• [Work to complete] In the entries below, find each line with the word "Subscription" and return it.

__________________________________________________

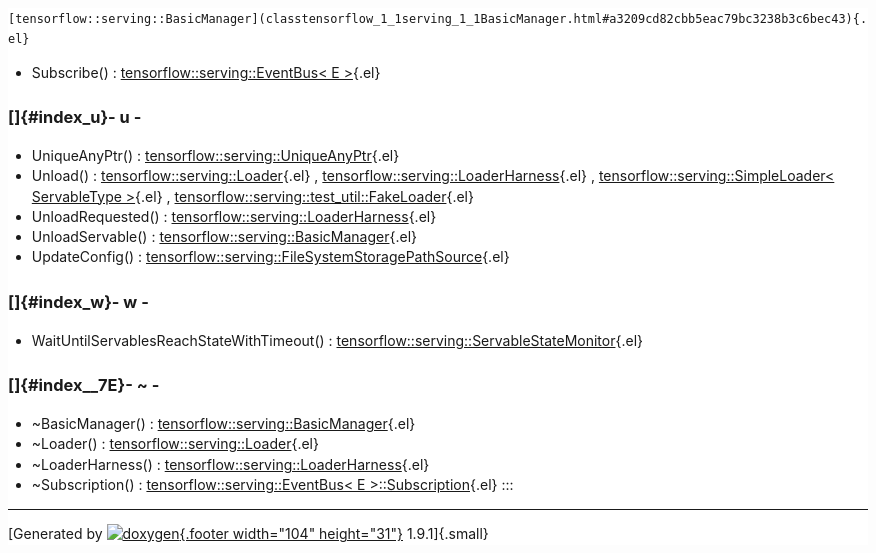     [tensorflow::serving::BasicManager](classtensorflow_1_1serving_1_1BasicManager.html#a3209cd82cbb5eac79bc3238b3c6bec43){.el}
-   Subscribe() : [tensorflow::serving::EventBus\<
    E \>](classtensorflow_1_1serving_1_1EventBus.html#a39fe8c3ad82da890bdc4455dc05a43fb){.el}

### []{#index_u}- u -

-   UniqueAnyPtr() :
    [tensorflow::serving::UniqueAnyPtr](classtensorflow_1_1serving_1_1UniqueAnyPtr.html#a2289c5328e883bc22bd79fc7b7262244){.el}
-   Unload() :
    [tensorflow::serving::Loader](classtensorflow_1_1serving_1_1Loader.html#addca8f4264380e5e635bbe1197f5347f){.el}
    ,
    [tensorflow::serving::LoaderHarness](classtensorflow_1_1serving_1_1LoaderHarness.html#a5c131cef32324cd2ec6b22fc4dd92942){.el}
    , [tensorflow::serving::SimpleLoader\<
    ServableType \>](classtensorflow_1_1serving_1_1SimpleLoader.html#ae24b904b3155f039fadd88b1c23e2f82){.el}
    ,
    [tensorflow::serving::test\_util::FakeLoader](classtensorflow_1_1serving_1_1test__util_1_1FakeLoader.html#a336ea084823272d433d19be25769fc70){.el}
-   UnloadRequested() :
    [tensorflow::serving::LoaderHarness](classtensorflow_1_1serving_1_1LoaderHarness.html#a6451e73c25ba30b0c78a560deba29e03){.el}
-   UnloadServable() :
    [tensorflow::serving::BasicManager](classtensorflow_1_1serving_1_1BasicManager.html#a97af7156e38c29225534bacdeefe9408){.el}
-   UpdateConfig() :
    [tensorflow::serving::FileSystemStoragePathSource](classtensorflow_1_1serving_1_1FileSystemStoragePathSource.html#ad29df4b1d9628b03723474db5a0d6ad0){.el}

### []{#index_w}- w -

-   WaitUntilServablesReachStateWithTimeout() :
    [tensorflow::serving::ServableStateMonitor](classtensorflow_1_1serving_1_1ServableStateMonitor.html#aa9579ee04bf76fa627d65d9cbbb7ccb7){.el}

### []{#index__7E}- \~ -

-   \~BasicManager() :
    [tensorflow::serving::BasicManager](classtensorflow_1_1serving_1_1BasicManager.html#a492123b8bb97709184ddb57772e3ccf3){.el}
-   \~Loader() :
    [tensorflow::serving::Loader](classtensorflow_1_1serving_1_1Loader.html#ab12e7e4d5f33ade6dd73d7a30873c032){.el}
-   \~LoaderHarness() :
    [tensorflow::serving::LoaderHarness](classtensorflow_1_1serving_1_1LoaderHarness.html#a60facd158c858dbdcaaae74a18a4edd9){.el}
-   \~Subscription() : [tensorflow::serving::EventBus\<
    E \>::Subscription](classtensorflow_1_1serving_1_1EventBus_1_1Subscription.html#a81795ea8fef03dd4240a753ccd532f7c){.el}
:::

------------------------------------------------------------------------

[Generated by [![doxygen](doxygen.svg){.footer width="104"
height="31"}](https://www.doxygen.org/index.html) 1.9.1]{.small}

__________________________________________________

• [Problem solution]
-   \~Subscription() : [tensorflow::serving::EventBus\<
    E \>::Subscription](classtensorflow_1_1serving_1_1EventBus_1_1Subscription.html#a81795ea8fef03dd4240a753ccd532f7c){.el}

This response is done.